Who is Emma?
Our story begins with Emma.
Emma is the girl who inspired Emma's Hope, Inc. When she was three months old, Emma was diagnosed with a pediatric optic pathway hypothalamic glioma astrocytoma - a rare, pediatric low-grade brain tumor. Sweet girl was given a year to live. Although she declined physically, her spirit was full of joy, laughter, and love. Despite the doctor's expectations, Emma continued to fight life-altering cancer and won the victory; for, today she is seventeen years old and thriving!

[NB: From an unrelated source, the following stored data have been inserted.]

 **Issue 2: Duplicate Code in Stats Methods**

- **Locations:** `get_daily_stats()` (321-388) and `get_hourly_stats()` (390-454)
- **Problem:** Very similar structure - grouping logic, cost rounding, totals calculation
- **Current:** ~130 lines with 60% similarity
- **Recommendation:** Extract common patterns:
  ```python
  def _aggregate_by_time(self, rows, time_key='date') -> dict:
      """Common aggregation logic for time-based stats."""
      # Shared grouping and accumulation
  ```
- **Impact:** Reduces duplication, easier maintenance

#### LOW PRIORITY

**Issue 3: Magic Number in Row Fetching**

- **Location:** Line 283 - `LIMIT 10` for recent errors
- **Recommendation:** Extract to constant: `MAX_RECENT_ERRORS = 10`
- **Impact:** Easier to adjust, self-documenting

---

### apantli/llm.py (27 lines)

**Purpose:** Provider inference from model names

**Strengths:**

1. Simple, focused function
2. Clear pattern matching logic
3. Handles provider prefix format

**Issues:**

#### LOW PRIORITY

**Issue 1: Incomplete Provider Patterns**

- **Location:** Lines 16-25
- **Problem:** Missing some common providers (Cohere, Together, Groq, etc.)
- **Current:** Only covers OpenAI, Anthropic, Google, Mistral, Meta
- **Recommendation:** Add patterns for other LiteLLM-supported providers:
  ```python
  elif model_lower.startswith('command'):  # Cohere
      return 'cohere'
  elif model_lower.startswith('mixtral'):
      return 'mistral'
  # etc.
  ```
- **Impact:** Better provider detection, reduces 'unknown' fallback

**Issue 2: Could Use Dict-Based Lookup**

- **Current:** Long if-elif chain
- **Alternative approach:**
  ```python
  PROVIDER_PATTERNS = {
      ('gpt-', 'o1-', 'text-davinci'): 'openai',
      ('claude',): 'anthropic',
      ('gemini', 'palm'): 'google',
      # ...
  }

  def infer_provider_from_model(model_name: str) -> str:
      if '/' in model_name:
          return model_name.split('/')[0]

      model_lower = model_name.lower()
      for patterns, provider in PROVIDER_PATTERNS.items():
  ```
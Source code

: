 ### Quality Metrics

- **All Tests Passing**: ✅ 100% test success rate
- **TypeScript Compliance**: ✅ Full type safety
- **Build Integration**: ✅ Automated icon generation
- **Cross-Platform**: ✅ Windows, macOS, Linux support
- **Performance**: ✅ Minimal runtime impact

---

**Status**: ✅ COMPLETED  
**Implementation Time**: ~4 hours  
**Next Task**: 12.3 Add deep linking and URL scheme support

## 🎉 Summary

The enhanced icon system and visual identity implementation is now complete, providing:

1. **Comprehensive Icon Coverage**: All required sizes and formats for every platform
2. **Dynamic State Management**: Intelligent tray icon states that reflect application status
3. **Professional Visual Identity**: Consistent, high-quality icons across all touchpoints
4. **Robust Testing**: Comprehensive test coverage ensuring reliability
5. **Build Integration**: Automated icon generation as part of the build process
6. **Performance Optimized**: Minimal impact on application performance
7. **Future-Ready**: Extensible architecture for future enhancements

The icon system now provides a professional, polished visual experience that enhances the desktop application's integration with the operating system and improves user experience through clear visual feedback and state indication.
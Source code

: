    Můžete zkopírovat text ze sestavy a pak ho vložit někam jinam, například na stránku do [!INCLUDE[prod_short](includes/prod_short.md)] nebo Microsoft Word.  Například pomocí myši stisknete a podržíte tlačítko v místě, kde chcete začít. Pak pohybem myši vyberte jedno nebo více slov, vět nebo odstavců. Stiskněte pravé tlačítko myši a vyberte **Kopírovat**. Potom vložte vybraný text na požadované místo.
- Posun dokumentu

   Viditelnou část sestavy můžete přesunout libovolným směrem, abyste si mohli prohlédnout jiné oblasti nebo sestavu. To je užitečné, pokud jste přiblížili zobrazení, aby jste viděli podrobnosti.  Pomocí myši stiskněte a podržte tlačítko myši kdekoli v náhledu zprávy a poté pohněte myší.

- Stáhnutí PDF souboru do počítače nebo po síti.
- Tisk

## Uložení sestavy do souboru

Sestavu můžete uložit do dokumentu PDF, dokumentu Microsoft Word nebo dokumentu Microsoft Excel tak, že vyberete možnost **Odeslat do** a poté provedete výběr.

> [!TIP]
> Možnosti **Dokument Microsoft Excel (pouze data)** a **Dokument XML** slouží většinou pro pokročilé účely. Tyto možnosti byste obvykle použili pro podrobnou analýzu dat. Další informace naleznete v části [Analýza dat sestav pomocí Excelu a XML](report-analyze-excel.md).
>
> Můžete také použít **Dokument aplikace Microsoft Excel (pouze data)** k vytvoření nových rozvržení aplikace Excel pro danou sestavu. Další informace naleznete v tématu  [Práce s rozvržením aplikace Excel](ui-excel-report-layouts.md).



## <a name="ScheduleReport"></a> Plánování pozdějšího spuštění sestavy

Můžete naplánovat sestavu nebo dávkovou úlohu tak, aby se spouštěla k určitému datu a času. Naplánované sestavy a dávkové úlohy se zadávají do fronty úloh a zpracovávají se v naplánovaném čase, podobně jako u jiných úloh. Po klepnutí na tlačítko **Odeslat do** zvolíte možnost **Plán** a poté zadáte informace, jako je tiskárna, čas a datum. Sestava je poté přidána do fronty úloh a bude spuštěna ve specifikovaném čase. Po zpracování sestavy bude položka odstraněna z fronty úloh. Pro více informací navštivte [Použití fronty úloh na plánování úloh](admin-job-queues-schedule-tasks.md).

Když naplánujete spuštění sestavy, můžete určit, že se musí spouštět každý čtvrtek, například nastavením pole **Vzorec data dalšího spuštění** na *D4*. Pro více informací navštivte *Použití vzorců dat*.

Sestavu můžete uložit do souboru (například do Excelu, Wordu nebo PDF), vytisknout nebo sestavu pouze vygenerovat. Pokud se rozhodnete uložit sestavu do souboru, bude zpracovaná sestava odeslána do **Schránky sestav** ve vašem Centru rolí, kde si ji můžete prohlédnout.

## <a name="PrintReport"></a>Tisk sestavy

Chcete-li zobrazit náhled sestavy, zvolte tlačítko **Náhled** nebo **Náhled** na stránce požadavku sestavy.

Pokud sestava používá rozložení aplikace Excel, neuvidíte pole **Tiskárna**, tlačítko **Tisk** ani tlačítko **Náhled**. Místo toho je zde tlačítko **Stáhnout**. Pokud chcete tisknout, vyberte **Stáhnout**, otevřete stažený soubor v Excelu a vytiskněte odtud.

Although the tumor still resides in her hypothalamus and optic nerve - causing blindness, low muscle tone, hormone imbalances, a speech impediment, and difficulties with mobility skills -, she is a living miracle!
The seed of vision
One thought became the seed of vision.
Years ago, amid the chaos of intense therapy sessions and endless doctor appointments, God began to plant a thought and spark a stirring inside of Emma's mom - Michele. She began to wonder, "What if I could impact - not only Emma's life - but also the lives of other special needs children who desperately need the therapy attention?" One thought grew into more thoughts. "What if I could support children with disabilities and their families financially through events like our tournaments that support Emma? What if my testimony as a parent of a special child could resonate and spark emotional and spiritual support for another parent of a special needs child?"
The unknowns and uncertainties of the"what if's" somehow - with the intervention of God's hand - turned in to a vision. From this vision, we launched the non-profit Emma's Hope, Inc.